Wednesday 26 March 2014

Data formatting with vim regular expressions

Using the right tool for a job can save massive amounts of time. This is a quick post to demonstrate a practical application of the power of regular expressions in vim. The problem is transforming the output from a SQL query into a wiki ready table format.
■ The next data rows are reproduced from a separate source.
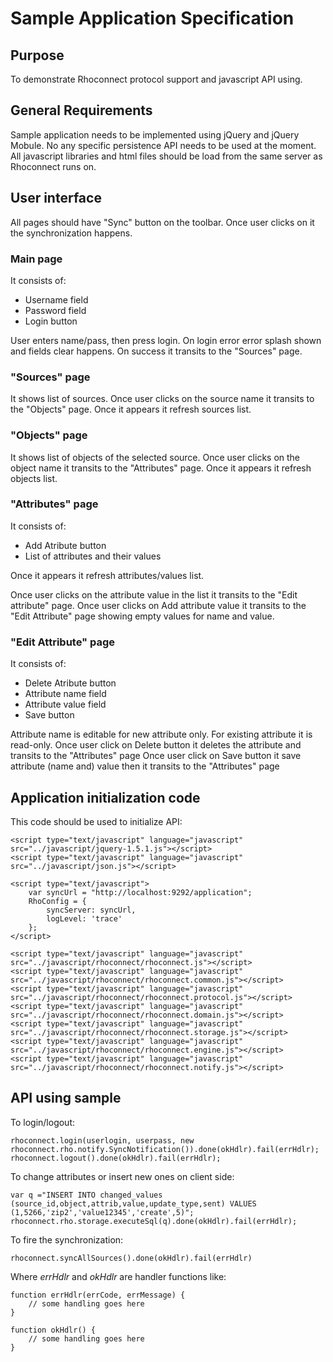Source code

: Sample Application Specification
==

## Purpose

To demonstrate Rhoconnect protocol support and javascript API using.

## General Requirements

Sample application needs to be implemented using jQuery and jQuery Mobule. No any specific persistence API needs to
be used at the moment. All javascript libraries and html files should be load from the same server as Rhoconnect runs on.

## User interface

All pages should have "Sync" button on the toolbar. Once user clicks on it the synchronization happens.

### Main page

It consists of:

* Username field
* Password field
* Login button

User enters name/pass, then press login. On login error error splash shown and fields clear happens. On success it transits to the "Sources" page.

### "Sources" page

It shows list of sources. Once user clicks on the source name it transits to the "Objects" page.
Once it appears it refresh sources list.

### "Objects" page

It shows list of objects of the selected source. Once user clicks on the object name it transits to the "Attributes" page.
Once it appears it refresh objects list.

### "Attributes" page

It consists of:

* Add Atribute button
* List of attributes and their values

Once it appears it refresh attributes/values list.

Once user clicks on the attribute value in the list it transits to the "Edit attribute" page.
Once user clicks on Add attribute value it transits to the "Edit Attribute" page showing empty values for name and value.

### "Edit Attribute" page

It consists of:

* Delete Atribute button
* Attribute name field
* Attribute value field
* Save button

Attribute name is editable for new attribute only. For existing attribute it is read-only.
Once user click on Delete button it deletes the attribute and transits to the "Attributes" page
Once user click on Save button it save attribute (name and) value then it transits to the "Attributes" page

## Application initialization code

This code should be used to initialize API:

    <script type="text/javascript" language="javascript" src="../javascript/jquery-1.5.1.js"></script>
    <script type="text/javascript" language="javascript" src="../javascript/json.js"></script>

    <script type="text/javascript">
        var syncUrl = "http://localhost:9292/application";
        RhoConfig = {
            syncServer: syncUrl,
            logLevel: 'trace'
        };
    </script>

    <script type="text/javascript" language="javascript" src="../javascript/rhoconnect/rhoconnect.js"></script>
    <script type="text/javascript" language="javascript" src="../javascript/rhoconnect/rhoconnect.common.js"></script>
    <script type="text/javascript" language="javascript" src="../javascript/rhoconnect/rhoconnect.protocol.js"></script>
    <script type="text/javascript" language="javascript" src="../javascript/rhoconnect/rhoconnect.domain.js"></script>
    <script type="text/javascript" language="javascript" src="../javascript/rhoconnect/rhoconnect.storage.js"></script>
    <script type="text/javascript" language="javascript" src="../javascript/rhoconnect/rhoconnect.engine.js"></script>
    <script type="text/javascript" language="javascript" src="../javascript/rhoconnect/rhoconnect.notify.js"></script>

## API using sample

To login/logout:

    rhoconnect.login(userlogin, userpass, new rhoconnect.rho.notify.SyncNotification()).done(okHdlr).fail(errHdlr);
    rhoconnect.logout().done(okHdlr).fail(errHdlr);

To change attributes or insert new ones on client side:

    var q ="INSERT INTO changed_values (source_id,object,attrib,value,update_type,sent) VALUES (1,5266,'zip2','value12345','create',5)";
    rhoconnect.rho.storage.executeSql(q).done(okHdlr).fail(errHdlr);

To fire the synchronization:

    rhoconnect.syncAllSources().done(okHdlr).fail(errHdlr)

Where *errHdlr* and *okHdlr* are handler functions like:

    function errHdlr(errCode, errMessage) {
        // some handling goes here
    }

    function okHdlr() {
        // some handling goes here
    }
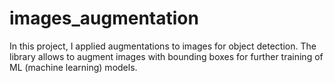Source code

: # images_augmentation

In this project, I applied augmentations to images for object detection.
The library allows to augment images with bounding boxes for further training of ML (machine learning) models.
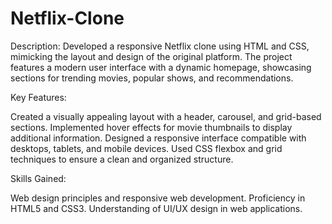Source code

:# Netflix-Clone
Description: Developed a responsive Netflix clone using HTML and CSS, mimicking the layout and design of the original platform. The project features a modern user interface with a dynamic homepage, showcasing sections for trending movies, popular shows, and recommendations.

Key Features:

Created a visually appealing layout with a header, carousel, and grid-based sections.
Implemented hover effects for movie thumbnails to display additional information.
Designed a responsive interface compatible with desktops, tablets, and mobile devices.
Used CSS flexbox and grid techniques to ensure a clean and organized structure.

Skills Gained:

Web design principles and responsive web development.
Proficiency in HTML5 and CSS3.
Understanding of UI/UX design in web applications.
Starting with the output from the query (test data for demonstration purposes):

 category_name                  total  grated  mashed  boiled
 -----------------------------------------------------------
  Artichoke            107   67     9    31
  Pepper                65   38     2    25
  Carrot                 46   32  NULL    14
  Lettuce                24   24  NULL  NULL
  Spinach               16    8     1     7
  Zuchini                 4    4  NULL  NULL

Paste this data excluding the heading line into vim (or pipe it to an output file and then edit the file). Firstly lets get rid of those ugly null values:

:%s/NULL/0/g

This searches for the character sequence "NULL" and replaces it with 0 globally. The data should now look like this

  Artichoke            107   67     9    31
  Pepper                65   38     2    25
  Carrot                 46   32  0    14
  Lettuce                24   24  0  0
  Spinach               16    8     1     7
  Zuchini                 4    4  0  0

Next lets format the lines and add separators:

:%s/^ /|-^M| /g

This one is a bit trickier, the ^M is actually a control character indicating a new line and is created by pressing Ctrl-V and the Enter. It searches for lines starting with white space (^ ) and inserts |- and a new line before prefixing the line with a |:

|-
| Artichoke            107   67     9    31
|-
| Pepper                65   38     2    25
|-
| Carrot                 46   32  0    14
|-
| Lettuce                24   24  0  0
|-
| Spinach               16    8     1     7
|-
| Zuchini                 4    4  0  0


Finally we want to split each number onto a separate line. This is where the power of regular expressions really shines:

:%s/ \+\(\d\+\)/^M| \1/g

The regex is actually quite simple, it says find all instances with one or more spaces ( \+) followed by one or more digits (\d\+) and save the digits for substitution (by putting them in brackets \( and \)). Then replace the pattern with a newline, a pipe and the saved digits (\1). And viola, columns to rows:

|-
| Artichoke
| 107
| 67
| 9
| 31
|-
| Pepper
| 65
| 38
| 2
| 25
|-
| Carrot
| 46
| 32
| 0
| 14
|-
| Lettuce
| 24
| 24
| 0
| 0
|-
| Spinach
| 16
| 8
| 1
| 7
|-
| Zuchini
| 4
| 4
| 0
| 0

Pretty cool.